◆ **PROBLEM TO WORK ON**: Where the string "minutes" occurs in a line of the entries below, copy that line.

◆ **RECORDED INFORMATION**:
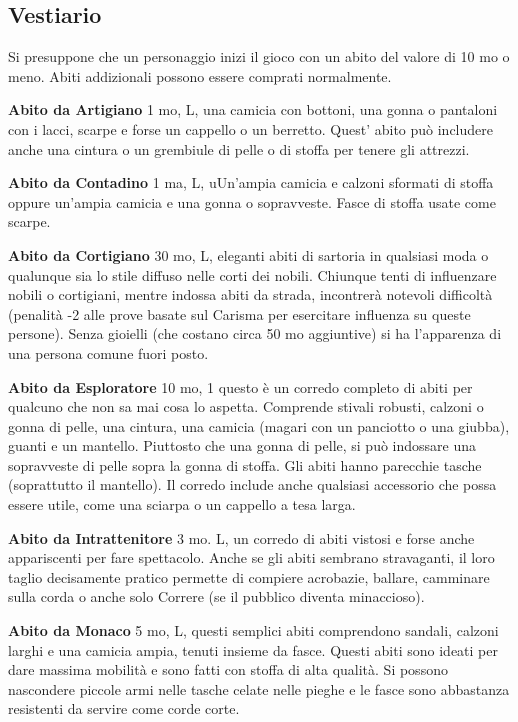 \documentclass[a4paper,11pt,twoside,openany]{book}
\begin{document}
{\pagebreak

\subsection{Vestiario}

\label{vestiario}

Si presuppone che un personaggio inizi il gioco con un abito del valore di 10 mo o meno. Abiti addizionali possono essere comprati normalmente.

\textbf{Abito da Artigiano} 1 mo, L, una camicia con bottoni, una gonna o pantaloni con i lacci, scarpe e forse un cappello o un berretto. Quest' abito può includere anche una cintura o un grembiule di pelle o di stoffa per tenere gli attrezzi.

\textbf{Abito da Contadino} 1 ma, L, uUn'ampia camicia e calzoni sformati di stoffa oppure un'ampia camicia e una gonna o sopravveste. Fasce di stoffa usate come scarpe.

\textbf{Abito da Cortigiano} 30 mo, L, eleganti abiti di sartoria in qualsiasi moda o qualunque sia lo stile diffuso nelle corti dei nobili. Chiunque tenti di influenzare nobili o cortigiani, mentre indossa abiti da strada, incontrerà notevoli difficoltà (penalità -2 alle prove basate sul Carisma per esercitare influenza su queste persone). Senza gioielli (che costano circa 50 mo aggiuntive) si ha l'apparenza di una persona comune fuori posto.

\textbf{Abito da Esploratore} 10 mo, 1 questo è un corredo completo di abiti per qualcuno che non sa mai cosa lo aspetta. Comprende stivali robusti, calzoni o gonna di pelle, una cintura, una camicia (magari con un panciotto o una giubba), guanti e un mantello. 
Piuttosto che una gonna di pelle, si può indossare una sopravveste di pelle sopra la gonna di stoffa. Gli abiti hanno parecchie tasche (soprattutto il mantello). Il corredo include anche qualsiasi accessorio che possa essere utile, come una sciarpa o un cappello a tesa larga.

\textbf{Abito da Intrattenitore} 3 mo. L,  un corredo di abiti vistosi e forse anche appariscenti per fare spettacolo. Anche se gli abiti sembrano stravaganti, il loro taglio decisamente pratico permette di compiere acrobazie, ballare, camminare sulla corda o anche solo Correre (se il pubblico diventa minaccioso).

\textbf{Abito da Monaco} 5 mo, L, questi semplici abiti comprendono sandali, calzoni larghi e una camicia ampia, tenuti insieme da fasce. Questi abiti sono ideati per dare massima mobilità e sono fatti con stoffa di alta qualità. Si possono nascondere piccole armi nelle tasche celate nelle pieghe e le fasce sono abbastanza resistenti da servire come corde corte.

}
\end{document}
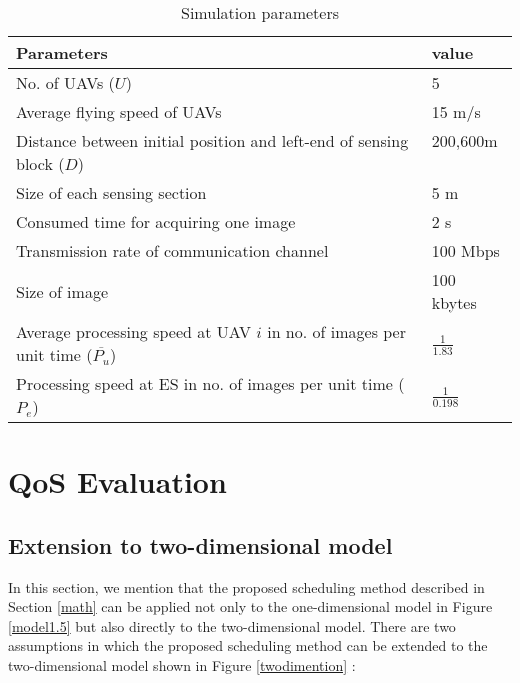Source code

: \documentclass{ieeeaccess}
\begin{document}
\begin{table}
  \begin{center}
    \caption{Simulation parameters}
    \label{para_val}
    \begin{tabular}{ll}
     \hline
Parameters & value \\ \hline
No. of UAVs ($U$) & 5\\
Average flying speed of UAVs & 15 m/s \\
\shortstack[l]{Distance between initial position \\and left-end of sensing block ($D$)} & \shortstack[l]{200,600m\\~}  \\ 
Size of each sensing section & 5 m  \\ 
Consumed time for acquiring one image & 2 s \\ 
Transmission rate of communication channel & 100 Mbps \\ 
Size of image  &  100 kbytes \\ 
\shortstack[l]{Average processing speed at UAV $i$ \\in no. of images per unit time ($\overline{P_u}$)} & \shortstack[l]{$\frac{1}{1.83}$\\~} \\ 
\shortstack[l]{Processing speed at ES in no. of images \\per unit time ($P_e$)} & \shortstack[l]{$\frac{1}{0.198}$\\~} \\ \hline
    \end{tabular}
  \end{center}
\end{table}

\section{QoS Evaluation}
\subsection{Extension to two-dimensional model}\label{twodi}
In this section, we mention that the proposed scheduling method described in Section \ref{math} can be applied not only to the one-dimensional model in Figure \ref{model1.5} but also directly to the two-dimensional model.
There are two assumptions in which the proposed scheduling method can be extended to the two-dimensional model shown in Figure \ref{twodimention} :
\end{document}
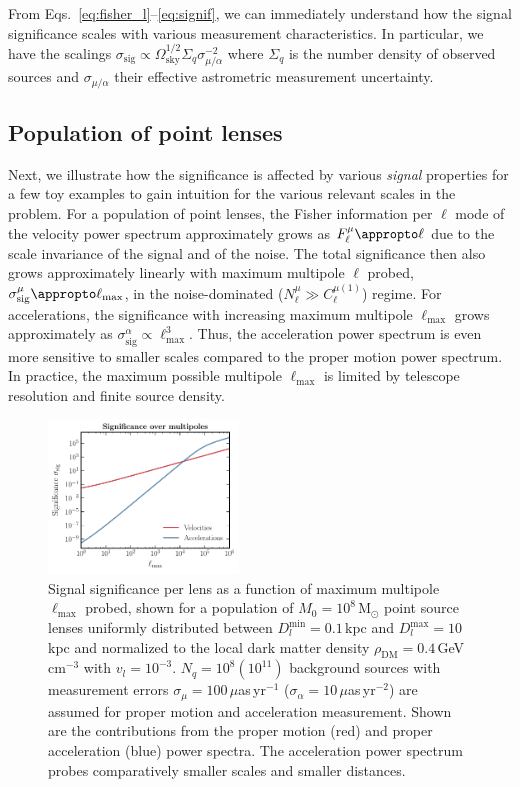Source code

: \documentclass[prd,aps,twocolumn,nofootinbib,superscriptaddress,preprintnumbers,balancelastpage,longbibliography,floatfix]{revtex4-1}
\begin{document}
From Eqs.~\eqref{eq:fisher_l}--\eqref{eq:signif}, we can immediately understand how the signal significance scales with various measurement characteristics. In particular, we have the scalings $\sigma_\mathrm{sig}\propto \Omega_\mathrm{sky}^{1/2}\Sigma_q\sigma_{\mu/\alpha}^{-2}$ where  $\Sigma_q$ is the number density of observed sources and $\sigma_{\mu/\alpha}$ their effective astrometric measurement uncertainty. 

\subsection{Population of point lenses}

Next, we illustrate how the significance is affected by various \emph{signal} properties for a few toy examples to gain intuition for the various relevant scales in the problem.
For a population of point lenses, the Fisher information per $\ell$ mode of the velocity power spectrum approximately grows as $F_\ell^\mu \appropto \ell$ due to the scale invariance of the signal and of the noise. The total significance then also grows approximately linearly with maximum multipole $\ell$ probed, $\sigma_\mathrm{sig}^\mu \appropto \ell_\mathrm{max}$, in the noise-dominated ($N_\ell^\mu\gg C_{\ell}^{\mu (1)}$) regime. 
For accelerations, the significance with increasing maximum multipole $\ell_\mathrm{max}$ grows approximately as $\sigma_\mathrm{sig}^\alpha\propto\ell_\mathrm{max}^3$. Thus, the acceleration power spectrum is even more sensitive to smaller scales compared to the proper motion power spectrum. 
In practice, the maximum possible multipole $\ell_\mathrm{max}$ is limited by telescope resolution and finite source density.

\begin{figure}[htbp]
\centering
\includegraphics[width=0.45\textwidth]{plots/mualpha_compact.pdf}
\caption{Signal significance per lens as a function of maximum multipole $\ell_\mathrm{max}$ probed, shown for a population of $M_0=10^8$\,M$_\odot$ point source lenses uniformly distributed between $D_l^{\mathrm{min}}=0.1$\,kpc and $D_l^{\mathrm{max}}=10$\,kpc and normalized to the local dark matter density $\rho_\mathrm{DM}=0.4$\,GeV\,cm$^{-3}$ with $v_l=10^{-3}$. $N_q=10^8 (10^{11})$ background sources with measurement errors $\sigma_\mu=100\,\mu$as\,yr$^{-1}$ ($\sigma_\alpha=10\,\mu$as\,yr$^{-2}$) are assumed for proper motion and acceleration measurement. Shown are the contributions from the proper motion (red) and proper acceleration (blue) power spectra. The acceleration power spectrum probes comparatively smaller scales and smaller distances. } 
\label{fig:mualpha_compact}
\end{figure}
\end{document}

--

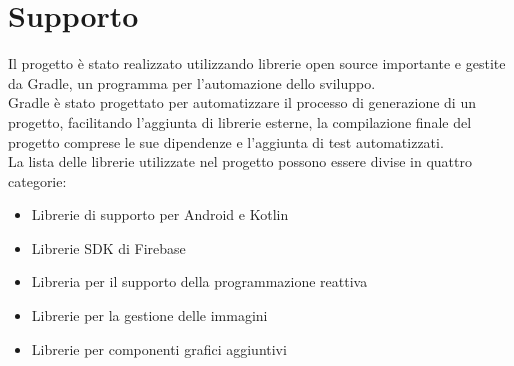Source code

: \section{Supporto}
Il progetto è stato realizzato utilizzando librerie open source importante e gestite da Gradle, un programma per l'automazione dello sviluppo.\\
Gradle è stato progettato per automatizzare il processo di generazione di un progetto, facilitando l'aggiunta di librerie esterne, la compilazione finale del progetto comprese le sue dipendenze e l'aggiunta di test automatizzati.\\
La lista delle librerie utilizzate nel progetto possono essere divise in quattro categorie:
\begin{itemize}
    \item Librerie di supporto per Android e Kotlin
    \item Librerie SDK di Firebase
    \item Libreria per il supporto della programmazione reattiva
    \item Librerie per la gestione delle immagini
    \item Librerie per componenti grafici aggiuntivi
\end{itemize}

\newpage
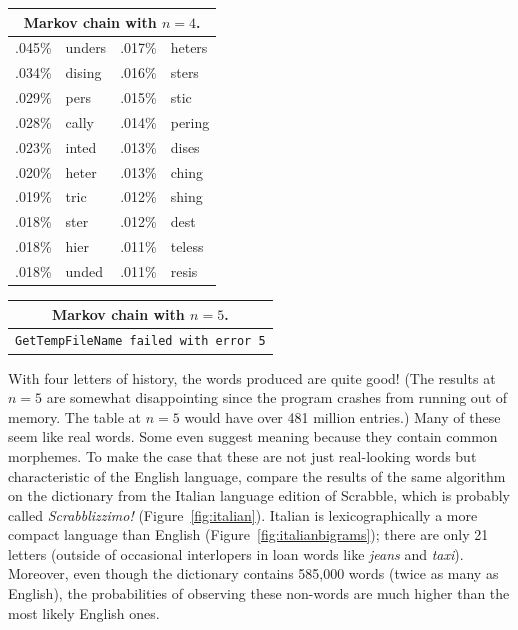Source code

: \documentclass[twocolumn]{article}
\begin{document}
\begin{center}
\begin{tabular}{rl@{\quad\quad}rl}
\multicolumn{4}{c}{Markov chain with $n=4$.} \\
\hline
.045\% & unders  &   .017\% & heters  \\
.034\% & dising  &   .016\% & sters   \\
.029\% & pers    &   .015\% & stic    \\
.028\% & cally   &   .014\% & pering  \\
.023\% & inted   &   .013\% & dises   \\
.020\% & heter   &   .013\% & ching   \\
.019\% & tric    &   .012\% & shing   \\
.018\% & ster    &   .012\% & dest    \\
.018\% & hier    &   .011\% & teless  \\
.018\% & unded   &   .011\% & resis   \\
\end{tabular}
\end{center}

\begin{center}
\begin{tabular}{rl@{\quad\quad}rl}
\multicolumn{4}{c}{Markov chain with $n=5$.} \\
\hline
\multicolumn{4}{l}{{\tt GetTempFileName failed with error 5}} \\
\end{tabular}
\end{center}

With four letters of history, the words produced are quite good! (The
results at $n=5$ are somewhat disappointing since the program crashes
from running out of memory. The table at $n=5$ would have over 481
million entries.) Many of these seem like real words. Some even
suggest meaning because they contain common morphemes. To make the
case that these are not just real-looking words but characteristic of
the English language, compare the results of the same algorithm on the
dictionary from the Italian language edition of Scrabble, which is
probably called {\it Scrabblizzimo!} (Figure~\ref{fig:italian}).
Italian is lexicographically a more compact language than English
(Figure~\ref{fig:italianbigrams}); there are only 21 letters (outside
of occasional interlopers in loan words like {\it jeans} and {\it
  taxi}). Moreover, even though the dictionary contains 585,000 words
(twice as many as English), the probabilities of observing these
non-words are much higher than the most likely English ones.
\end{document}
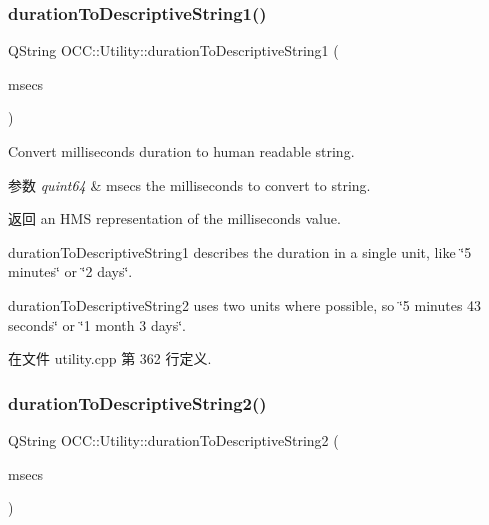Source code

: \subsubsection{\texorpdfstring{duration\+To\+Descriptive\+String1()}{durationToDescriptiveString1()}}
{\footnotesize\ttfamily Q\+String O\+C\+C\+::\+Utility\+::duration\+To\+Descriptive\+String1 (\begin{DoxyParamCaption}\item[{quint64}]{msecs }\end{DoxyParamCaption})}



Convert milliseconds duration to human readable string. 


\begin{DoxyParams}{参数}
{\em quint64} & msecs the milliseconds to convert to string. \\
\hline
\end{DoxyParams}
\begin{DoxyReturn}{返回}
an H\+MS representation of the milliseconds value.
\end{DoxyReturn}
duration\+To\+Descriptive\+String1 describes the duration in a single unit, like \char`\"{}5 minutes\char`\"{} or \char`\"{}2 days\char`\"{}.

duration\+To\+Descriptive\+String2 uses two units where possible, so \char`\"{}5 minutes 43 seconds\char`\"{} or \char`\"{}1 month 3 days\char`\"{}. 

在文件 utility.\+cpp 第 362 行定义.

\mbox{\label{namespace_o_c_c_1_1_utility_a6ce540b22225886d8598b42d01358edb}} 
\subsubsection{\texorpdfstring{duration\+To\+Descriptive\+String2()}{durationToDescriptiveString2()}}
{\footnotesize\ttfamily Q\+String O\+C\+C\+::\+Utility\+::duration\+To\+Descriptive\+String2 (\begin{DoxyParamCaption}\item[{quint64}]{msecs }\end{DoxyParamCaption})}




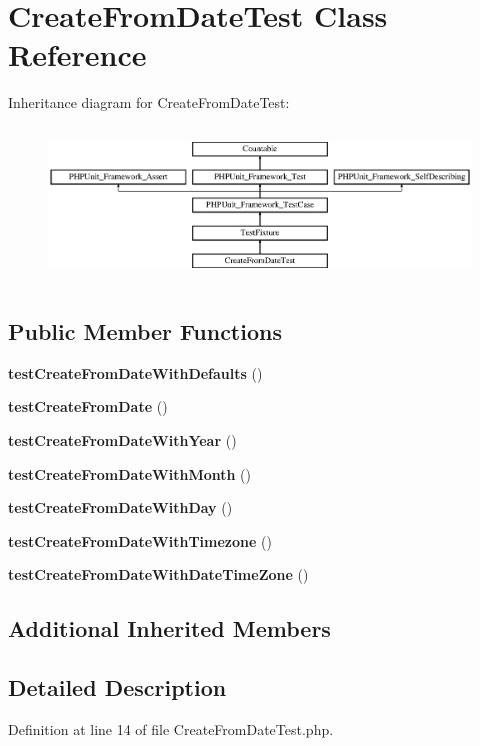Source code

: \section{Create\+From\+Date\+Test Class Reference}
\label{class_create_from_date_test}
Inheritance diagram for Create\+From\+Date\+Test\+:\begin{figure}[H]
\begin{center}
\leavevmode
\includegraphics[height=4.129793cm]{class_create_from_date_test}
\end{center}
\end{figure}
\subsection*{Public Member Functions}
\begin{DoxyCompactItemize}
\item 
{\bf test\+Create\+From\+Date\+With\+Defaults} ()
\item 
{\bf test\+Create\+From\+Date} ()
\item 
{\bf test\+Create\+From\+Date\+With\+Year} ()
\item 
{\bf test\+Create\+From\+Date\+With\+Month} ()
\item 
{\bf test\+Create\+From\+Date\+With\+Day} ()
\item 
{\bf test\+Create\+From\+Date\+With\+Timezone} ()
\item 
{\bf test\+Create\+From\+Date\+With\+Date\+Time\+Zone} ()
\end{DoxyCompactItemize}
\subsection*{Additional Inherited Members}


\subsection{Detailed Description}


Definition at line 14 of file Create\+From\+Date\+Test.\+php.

◆ **SOLUTION**:
duration\+To\+Descriptive\+String1 describes the duration in a single unit, like \char`\"{}5 minutes\char`\"{} or \char`\"{}2 days\char`\"{}.
duration\+To\+Descriptive\+String2 uses two units where possible, so \char`\"{}5 minutes 43 seconds\char`\"{} or \char`\"{}1 month 3 days\char`\"{}. 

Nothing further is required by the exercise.